Despite incredible work in adapting to increased volumes and acuities, payers have exploited opportunities to discredit emergency physicians and other health care practitioners and reduce reimbursement for emergency care. This year alone, emergency medicine and emergency physicians are facing major practice challenges related to decreasing reimbursement, with the implementation of the No Surprises Act (NSA). Emergency physicians are working to develop models for value-based purchasing, including the Merit-based Incentive Payment System (MIPS) and MIPS Value Pathways (MVP). There are also major coding and documentation guideline changes to ED evaluation and management services. Further, emergency physicians have had very inconsistent guidance on the application and reimbursement of telehealth in emergency care.

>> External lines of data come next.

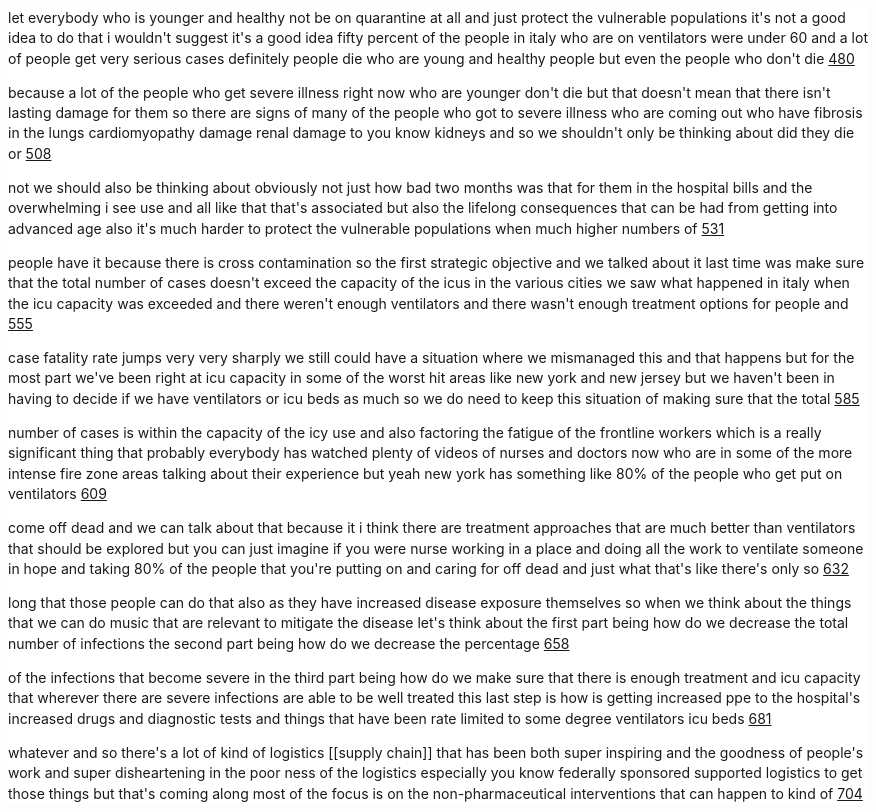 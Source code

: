 let everybody who is younger and healthy not be on quarantine at all and just protect the vulnerable populations it's not a good idea to do that i wouldn't suggest it's a good idea fifty percent of the people in italy who are on ventilators were under 60 and a lot of people get very serious cases definitely people die who are young and healthy people but even the people who don't die [480](https://www.youtube.com/watch?v=V2wuvrgYyh8&t=480.78s)

because a lot of the people who get severe illness right now who are younger don't die but that doesn't mean that there isn't lasting damage for them so there are signs of many of the people who got to severe illness who are coming out who have fibrosis in the lungs cardiomyopathy damage renal damage to you know kidneys and so we shouldn't only be thinking about did they die or [508](https://www.youtube.com/watch?v=V2wuvrgYyh8&t=508.62s)

not we should also be thinking about obviously not just how bad two months was that for them in the hospital bills and the overwhelming i see use and all like that that's associated but also the lifelong consequences that can be had from getting into advanced age also it's much harder to protect the vulnerable populations when much higher numbers of [531](https://www.youtube.com/watch?v=V2wuvrgYyh8&t=531.79s)

people have it because there is cross contamination so the first strategic objective and we talked about it last time was make sure that the total number of cases doesn't exceed the capacity of the icus in the various cities we saw what happened in italy when the icu capacity was exceeded and there weren't enough ventilators and there wasn't enough treatment options for people and [555](https://www.youtube.com/watch?v=V2wuvrgYyh8&t=555.31s)

case fatality rate jumps very very sharply we still could have a situation where we mismanaged this and that happens but for the most part we've been right at icu capacity in some of the worst hit areas like new york and new jersey but we haven't been in having to decide if we have ventilators or icu beds as much so we do need to keep this situation of making sure that the total [585](https://www.youtube.com/watch?v=V2wuvrgYyh8&t=585.43s)

number of cases is within the capacity of the icy use and also factoring the fatigue of the frontline workers which is a really significant thing that probably everybody has watched plenty of videos of nurses and doctors now who are in some of the more intense fire zone areas talking about their experience but yeah new york has something like 80% of the people who get put on ventilators [609](https://www.youtube.com/watch?v=V2wuvrgYyh8&t=609.91s)

come off dead and we can talk about that because it i think there are treatment approaches that are much better than ventilators that should be explored but you can just imagine if you were nurse working in a place and doing all the work to ventilate someone in hope and taking 80% of the people that you're putting on and caring for off dead and just what that's like there's only so [632](https://www.youtube.com/watch?v=V2wuvrgYyh8&t=632.14s)

long that those people can do that also as they have increased disease exposure themselves so when we think about the things that we can do music that are relevant to mitigate the disease let's think about the first part being how do we decrease the total number of infections the second part being how do we decrease the percentage [658](https://www.youtube.com/watch?v=V2wuvrgYyh8&t=658.68s)

of the infections that become severe in the third part being how do we make sure that there is enough treatment and icu capacity that wherever there are severe infections are able to be well treated this last step is how is getting increased ppe to the hospital's increased drugs and diagnostic tests and things that have been rate limited to some degree ventilators icu beds [681](https://www.youtube.com/watch?v=V2wuvrgYyh8&t=681.12s)

whatever and so there's a lot of kind of logistics [[supply chain]] that has been both super inspiring and the goodness of people's work and super disheartening in the poor ness of the logistics especially you know federally sponsored supported logistics to get those things but that's coming along most of the focus is on the non-pharmaceutical interventions that can happen to kind of [704](https://www.youtube.com/watch?v=V2wuvrgYyh8&t=704.04s)
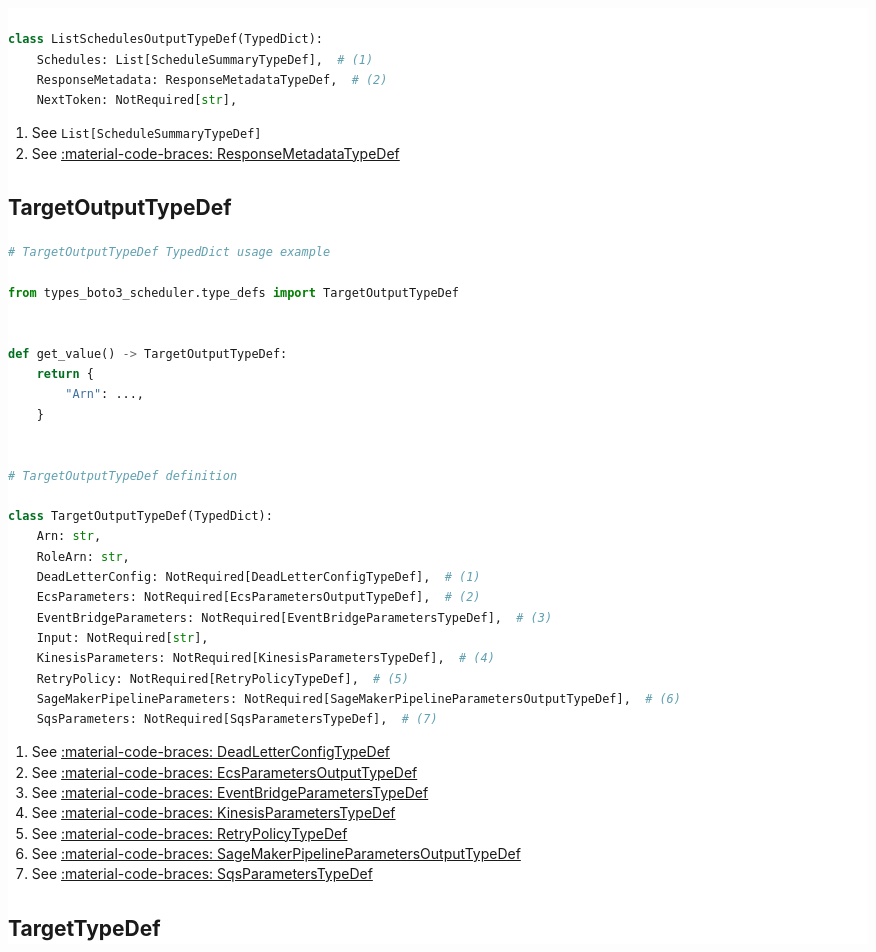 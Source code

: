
 ```python

class ListSchedulesOutputTypeDef(TypedDict):
    Schedules: List[ScheduleSummaryTypeDef],  # (1)
    ResponseMetadata: ResponseMetadataTypeDef,  # (2)
    NextToken: NotRequired[str],
```

1. See `List[ScheduleSummaryTypeDef]`
2. See [:material-code-braces: ResponseMetadataTypeDef](./type_defs.md#responsemetadatatypedef)

## TargetOutputTypeDef

```python
# TargetOutputTypeDef TypedDict usage example

from types_boto3_scheduler.type_defs import TargetOutputTypeDef


def get_value() -> TargetOutputTypeDef:
    return {
        "Arn": ...,
    }


# TargetOutputTypeDef definition

class TargetOutputTypeDef(TypedDict):
    Arn: str,
    RoleArn: str,
    DeadLetterConfig: NotRequired[DeadLetterConfigTypeDef],  # (1)
    EcsParameters: NotRequired[EcsParametersOutputTypeDef],  # (2)
    EventBridgeParameters: NotRequired[EventBridgeParametersTypeDef],  # (3)
    Input: NotRequired[str],
    KinesisParameters: NotRequired[KinesisParametersTypeDef],  # (4)
    RetryPolicy: NotRequired[RetryPolicyTypeDef],  # (5)
    SageMakerPipelineParameters: NotRequired[SageMakerPipelineParametersOutputTypeDef],  # (6)
    SqsParameters: NotRequired[SqsParametersTypeDef],  # (7)
```

1. See [:material-code-braces: DeadLetterConfigTypeDef](./type_defs.md#deadletterconfigtypedef)
2. See [:material-code-braces: EcsParametersOutputTypeDef](./type_defs.md#ecsparametersoutputtypedef)
3. See [:material-code-braces: EventBridgeParametersTypeDef](./type_defs.md#eventbridgeparameterstypedef)
4. See [:material-code-braces: KinesisParametersTypeDef](./type_defs.md#kinesisparameterstypedef)
5. See [:material-code-braces: RetryPolicyTypeDef](./type_defs.md#retrypolicytypedef)
6. See [:material-code-braces: SageMakerPipelineParametersOutputTypeDef](./type_defs.md#sagemakerpipelineparametersoutputtypedef)
7. See [:material-code-braces: SqsParametersTypeDef](./type_defs.md#sqsparameterstypedef)

## TargetTypeDef
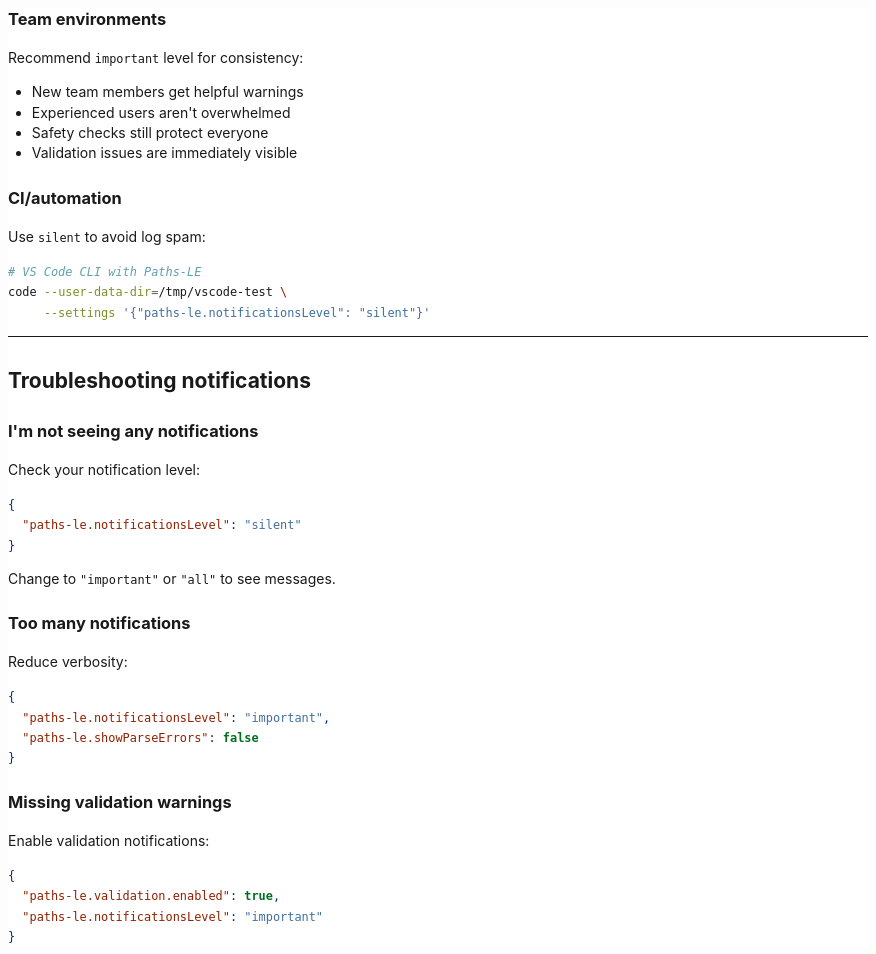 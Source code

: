 ### Team environments

Recommend `important` level for consistency:

- New team members get helpful warnings
- Experienced users aren't overwhelmed
- Safety checks still protect everyone
- Validation issues are immediately visible

### CI/automation

Use `silent` to avoid log spam:

```bash
# VS Code CLI with Paths-LE
code --user-data-dir=/tmp/vscode-test \
     --settings '{"paths-le.notificationsLevel": "silent"}'
```

---

## Troubleshooting notifications

### I'm not seeing any notifications

Check your notification level:

```json
{
  "paths-le.notificationsLevel": "silent"
}
```

Change to `"important"` or `"all"` to see messages.

### Too many notifications

Reduce verbosity:

```json
{
  "paths-le.notificationsLevel": "important",
  "paths-le.showParseErrors": false
}
```

### Missing validation warnings

Enable validation notifications:

```json
{
  "paths-le.validation.enabled": true,
  "paths-le.notificationsLevel": "important"
}
```
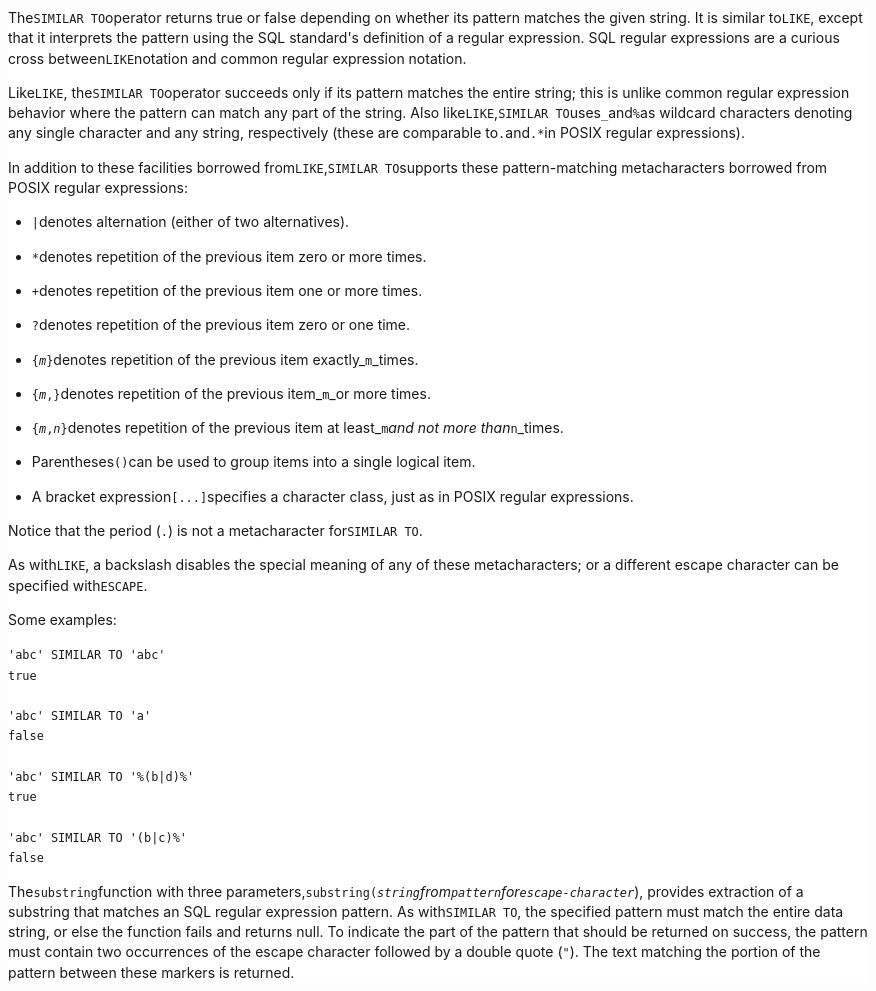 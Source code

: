 The`SIMILAR TO`operator returns true or false depending on whether its pattern matches the given string. It is similar to`LIKE`, except that it interprets the pattern using the SQL standard's definition of a regular expression. SQL regular expressions are a curious cross between`LIKE`notation and common regular expression notation.

Like`LIKE`, the`SIMILAR TO`operator succeeds only if its pattern matches the entire string; this is unlike common regular expression behavior where the pattern can match any part of the string. Also like`LIKE`,`SIMILAR TO`uses`_`and`%`as wildcard characters denoting any single character and any string, respectively \(these are comparable to`.`and`.*`in POSIX regular expressions\).

In addition to these facilities borrowed from`LIKE`,`SIMILAR TO`supports these pattern-matching metacharacters borrowed from POSIX regular expressions:

* `|`denotes alternation \(either of two alternatives\).

* `*`denotes repetition of the previous item zero or more times.

* `+`denotes repetition of the previous item one or more times.

* `?`denotes repetition of the previous item zero or one time.

* `{`_`m`_`}`denotes repetition of the previous item exactly_`m`_times.

* `{`_`m`_`,}`denotes repetition of the previous item_`m`_or more times.

* `{`_`m`_`,`_`n`_`}`denotes repetition of the previous item at least_`m`_and not more than_`n`_times.

* Parentheses`()`can be used to group items into a single logical item.

* A bracket expression`[...]`specifies a character class, just as in POSIX regular expressions.

Notice that the period \(`.`\) is not a metacharacter for`SIMILAR TO`.

As with`LIKE`, a backslash disables the special meaning of any of these metacharacters; or a different escape character can be specified with`ESCAPE`.

Some examples:

```
'abc' SIMILAR TO 'abc'      
true

'abc' SIMILAR TO 'a'        
false

'abc' SIMILAR TO '%(b|d)%'  
true

'abc' SIMILAR TO '(b|c)%'   
false
```

The`substring`function with three parameters,`substring(`_`string`_from_`pattern`_for_`escape-character`_\), provides extraction of a substring that matches an SQL regular expression pattern. As with`SIMILAR TO`, the specified pattern must match the entire data string, or else the function fails and returns null. To indicate the part of the pattern that should be returned on success, the pattern must contain two occurrences of the escape character followed by a double quote \(`"`\). The text matching the portion of the pattern between these markers is returned.


[^1]:  [PostgreSQL: Documentation: 10: 9.7. Pattern Matching](https://www.postgresql.org/docs/10/static/functions-matching.html)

There must be a timely, reliable, and effective source of data for researchers, planners, and policymakers for the critical issues facing emergency medicine. NCHS has recognized that data in CEDR and other data collected by ACEP can be used as an important supplementary data source for their NHCS. ACEP members will recognize this as a huge testimonial to the College and will find value in how it ultimately supports bedside practice. As patients become older, sicker, and burdened by more chronic diseases, emergency physicians have been adaptable in using a broader range of diagnostics and treatments to deliver quality care. As mental health patients and those suffering ill effects of substance use have crowded into EDs, new strategies have evolved to guide care and increase the community application of out-of-hospital resources. And, emergency physicians have been extraordinarily resourceful in finding and sharing best practice information as COVID abruptly impacted communities.
The amalgamation of CDC and ACEP resources reflects the exciting transformation of CEDR into the Emergency Medicine Data Institute (EMDI). The Institute will offer insights for clinicians, researchers, and the administrators who oversee ED resources.
What are the early impact areas of the Institute collaboration?
- Practice Trends: Aging ED population and other demographic drifts
- Surveillance: Only possible with NCHS and state/regional data source collaboration
- Quality Improvement: Adherence to quality measures, clinical protocols, and best practices across sites and over time
- Clinical Decision Support: For use of diagnostics, and treatment modalities, with bedside development and application
- Linkages to other Datasets: Including data registries for time-sensitive conditions
This is a dramatic opportunity for improving the future of emergency medicine by the application of digital tools, and the 160 million ED patients who are served each year.
Dr. Augustine is national director of prehospital strategy for US Acute Care Solutions based in Canton, Ohio; clinical professor of emergency medicine at Wright State University in Dayton, Ohio; and vice president of the Emergency Department Benchmarking Alliance.
Dr. Goyal is the Senior Vice President for Quality at the American College of Emergency Physicians.